Saved data entries
-----
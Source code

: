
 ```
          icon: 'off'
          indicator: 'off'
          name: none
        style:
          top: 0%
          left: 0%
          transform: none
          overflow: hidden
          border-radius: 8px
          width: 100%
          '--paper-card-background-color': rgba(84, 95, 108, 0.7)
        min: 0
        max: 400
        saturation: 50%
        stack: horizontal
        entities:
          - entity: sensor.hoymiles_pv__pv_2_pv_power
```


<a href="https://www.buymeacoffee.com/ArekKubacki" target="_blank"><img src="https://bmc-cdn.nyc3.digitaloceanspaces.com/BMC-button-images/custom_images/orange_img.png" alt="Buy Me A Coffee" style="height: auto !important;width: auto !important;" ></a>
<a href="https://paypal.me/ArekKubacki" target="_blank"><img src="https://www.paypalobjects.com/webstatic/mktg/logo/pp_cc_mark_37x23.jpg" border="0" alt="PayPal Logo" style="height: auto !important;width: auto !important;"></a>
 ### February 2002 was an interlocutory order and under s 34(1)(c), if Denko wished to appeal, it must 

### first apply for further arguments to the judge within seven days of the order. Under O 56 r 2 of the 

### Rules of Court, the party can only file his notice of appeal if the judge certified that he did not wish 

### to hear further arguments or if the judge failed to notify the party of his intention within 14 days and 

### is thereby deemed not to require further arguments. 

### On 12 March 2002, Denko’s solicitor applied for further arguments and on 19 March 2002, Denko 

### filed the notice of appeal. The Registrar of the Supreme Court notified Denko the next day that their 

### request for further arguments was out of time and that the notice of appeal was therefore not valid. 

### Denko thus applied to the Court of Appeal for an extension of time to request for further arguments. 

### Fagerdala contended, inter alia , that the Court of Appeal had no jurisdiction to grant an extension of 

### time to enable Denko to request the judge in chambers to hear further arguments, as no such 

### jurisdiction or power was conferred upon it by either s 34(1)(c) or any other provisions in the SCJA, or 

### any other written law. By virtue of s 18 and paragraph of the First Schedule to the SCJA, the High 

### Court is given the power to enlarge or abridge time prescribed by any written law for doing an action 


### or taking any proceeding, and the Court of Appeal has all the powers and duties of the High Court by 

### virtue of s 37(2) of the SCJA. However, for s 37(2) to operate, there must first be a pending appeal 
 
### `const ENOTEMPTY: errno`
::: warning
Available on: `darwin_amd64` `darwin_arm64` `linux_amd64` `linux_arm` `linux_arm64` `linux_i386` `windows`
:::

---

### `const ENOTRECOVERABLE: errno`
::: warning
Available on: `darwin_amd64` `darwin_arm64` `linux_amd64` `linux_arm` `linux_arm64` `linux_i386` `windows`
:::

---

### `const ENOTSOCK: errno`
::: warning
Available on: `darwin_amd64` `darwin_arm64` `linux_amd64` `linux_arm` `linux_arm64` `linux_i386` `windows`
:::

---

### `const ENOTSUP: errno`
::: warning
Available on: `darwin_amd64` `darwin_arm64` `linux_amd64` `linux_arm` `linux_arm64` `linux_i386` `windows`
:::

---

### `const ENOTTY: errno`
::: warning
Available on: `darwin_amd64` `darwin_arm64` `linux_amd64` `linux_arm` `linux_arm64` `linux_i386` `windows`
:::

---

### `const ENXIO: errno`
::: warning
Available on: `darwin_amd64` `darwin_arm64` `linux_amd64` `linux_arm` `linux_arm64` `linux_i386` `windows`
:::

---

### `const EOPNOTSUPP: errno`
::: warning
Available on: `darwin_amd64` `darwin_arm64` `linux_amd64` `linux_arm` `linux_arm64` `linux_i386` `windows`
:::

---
-----
[DESCRIPTION OF THE TASK] Every line above with the word "height" belongs in the answer, copied as written.

[COMPLETED TASK]
<a href="https://www.buymeacoffee.com/ArekKubacki" target="_blank"><img src="https://bmc-cdn.nyc3.digitaloceanspaces.com/BMC-button-images/custom_images/orange_img.png" alt="Buy Me A Coffee" style="height: auto !important;width: auto !important;" ></a>
<a href="https://paypal.me/ArekKubacki" target="_blank"><img src="https://www.paypalobjects.com/webstatic/mktg/logo/pp_cc_mark_37x23.jpg" border="0" alt="PayPal Logo" style="height: auto !important;width: auto !important;"></a>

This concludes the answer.